Return the line containing "En cuanto a" and every line after it through the end of the entries below, with no other lines.

┌──

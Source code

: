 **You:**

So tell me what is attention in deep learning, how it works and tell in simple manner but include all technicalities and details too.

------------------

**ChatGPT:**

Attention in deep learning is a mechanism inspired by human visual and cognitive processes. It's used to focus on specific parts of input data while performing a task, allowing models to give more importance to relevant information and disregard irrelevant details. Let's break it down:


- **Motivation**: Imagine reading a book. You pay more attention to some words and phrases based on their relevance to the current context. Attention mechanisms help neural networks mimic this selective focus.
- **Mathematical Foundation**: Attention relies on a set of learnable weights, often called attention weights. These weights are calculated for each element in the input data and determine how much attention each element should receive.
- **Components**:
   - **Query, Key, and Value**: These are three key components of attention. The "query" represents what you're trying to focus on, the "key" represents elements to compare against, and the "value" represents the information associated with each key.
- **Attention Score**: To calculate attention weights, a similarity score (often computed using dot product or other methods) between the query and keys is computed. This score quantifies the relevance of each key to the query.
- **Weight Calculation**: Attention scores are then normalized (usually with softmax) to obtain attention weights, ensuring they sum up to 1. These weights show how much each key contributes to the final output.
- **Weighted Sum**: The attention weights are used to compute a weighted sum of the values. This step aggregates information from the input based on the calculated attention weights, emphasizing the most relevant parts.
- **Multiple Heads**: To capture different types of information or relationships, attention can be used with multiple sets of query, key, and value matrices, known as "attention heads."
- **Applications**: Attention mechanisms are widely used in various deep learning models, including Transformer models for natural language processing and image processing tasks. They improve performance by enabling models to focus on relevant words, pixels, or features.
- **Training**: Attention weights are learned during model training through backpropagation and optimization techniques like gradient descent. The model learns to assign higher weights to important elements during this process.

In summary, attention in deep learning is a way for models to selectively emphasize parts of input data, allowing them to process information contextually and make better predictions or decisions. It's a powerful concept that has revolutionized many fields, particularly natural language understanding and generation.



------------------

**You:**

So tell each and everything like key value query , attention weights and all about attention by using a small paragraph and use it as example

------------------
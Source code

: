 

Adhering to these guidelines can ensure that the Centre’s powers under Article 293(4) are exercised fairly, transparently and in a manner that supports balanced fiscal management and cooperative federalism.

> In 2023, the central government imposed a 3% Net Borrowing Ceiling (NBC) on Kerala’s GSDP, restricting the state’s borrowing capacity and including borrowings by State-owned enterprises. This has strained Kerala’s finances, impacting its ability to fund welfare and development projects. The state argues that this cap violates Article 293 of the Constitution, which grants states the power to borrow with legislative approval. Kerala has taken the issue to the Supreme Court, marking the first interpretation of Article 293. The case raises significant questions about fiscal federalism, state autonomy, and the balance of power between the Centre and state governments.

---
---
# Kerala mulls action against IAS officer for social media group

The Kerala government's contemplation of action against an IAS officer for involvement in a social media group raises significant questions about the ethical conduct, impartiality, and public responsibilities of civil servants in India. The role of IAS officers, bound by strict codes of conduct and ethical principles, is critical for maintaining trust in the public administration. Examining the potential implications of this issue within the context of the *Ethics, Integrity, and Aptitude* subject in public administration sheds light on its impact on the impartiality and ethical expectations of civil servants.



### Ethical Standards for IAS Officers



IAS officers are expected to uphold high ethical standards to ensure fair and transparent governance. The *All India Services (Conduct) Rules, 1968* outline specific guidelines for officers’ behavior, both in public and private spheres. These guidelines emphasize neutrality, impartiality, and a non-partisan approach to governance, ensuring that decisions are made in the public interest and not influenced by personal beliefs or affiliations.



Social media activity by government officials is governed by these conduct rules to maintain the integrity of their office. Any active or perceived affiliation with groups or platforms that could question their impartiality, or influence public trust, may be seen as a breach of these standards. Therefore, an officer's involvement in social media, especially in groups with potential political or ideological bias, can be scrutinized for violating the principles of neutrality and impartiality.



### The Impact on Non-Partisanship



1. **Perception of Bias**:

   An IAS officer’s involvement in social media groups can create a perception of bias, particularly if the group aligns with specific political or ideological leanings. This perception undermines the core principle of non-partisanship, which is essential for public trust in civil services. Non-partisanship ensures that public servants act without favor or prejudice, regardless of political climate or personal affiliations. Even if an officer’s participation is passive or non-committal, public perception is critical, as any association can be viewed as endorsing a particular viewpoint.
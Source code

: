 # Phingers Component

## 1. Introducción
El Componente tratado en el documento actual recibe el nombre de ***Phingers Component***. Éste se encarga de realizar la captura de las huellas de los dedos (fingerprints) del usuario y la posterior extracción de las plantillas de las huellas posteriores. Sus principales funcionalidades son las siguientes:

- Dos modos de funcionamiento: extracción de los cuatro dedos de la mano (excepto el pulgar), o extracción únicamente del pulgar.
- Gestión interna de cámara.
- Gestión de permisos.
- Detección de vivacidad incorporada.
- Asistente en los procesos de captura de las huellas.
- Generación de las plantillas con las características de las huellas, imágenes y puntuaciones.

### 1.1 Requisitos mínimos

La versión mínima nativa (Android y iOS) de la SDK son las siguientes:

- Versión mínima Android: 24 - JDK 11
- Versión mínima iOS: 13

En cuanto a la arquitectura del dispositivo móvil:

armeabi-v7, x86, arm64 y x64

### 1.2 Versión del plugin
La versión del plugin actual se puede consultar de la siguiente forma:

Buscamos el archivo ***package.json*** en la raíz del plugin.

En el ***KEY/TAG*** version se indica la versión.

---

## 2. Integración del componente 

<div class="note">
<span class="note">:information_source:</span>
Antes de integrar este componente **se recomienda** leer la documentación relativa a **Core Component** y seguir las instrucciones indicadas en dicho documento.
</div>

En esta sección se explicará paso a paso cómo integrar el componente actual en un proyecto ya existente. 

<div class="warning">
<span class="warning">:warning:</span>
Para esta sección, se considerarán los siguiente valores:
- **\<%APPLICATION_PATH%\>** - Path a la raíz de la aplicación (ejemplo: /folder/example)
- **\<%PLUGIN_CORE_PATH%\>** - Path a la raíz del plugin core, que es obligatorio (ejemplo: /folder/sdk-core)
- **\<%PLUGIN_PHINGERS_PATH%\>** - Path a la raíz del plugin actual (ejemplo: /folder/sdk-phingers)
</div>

└──

> [Solution to the problem]
En cuanto a la arquitectura del dispositivo móvil:

armeabi-v7, x86, arm64 y x64

### 1.2 Versión del plugin
La versión del plugin actual se puede consultar de la siguiente forma:

Buscamos el archivo ***package.json*** en la raíz del plugin.

En el ***KEY/TAG*** version se indica la versión.

---

## 2. Integración del componente 

<div class="note">
<span class="note">:information_source:</span>
Antes de integrar este componente **se recomienda** leer la documentación relativa a **Core Component** y seguir las instrucciones indicadas en dicho documento.
</div>

En esta sección se explicará paso a paso cómo integrar el componente actual en un proyecto ya existente. 

<div class="warning">
<span class="warning">:warning:</span>
Para esta sección, se considerarán los siguiente valores:
- **\<%APPLICATION_PATH%\>** - Path a la raíz de la aplicación (ejemplo: /folder/example)
- **\<%PLUGIN_CORE_PATH%\>** - Path a la raíz del plugin core, que es obligatorio (ejemplo: /folder/sdk-core)
- **\<%PLUGIN_PHINGERS_PATH%\>** - Path a la raíz del plugin actual (ejemplo: /folder/sdk-phingers)
</div>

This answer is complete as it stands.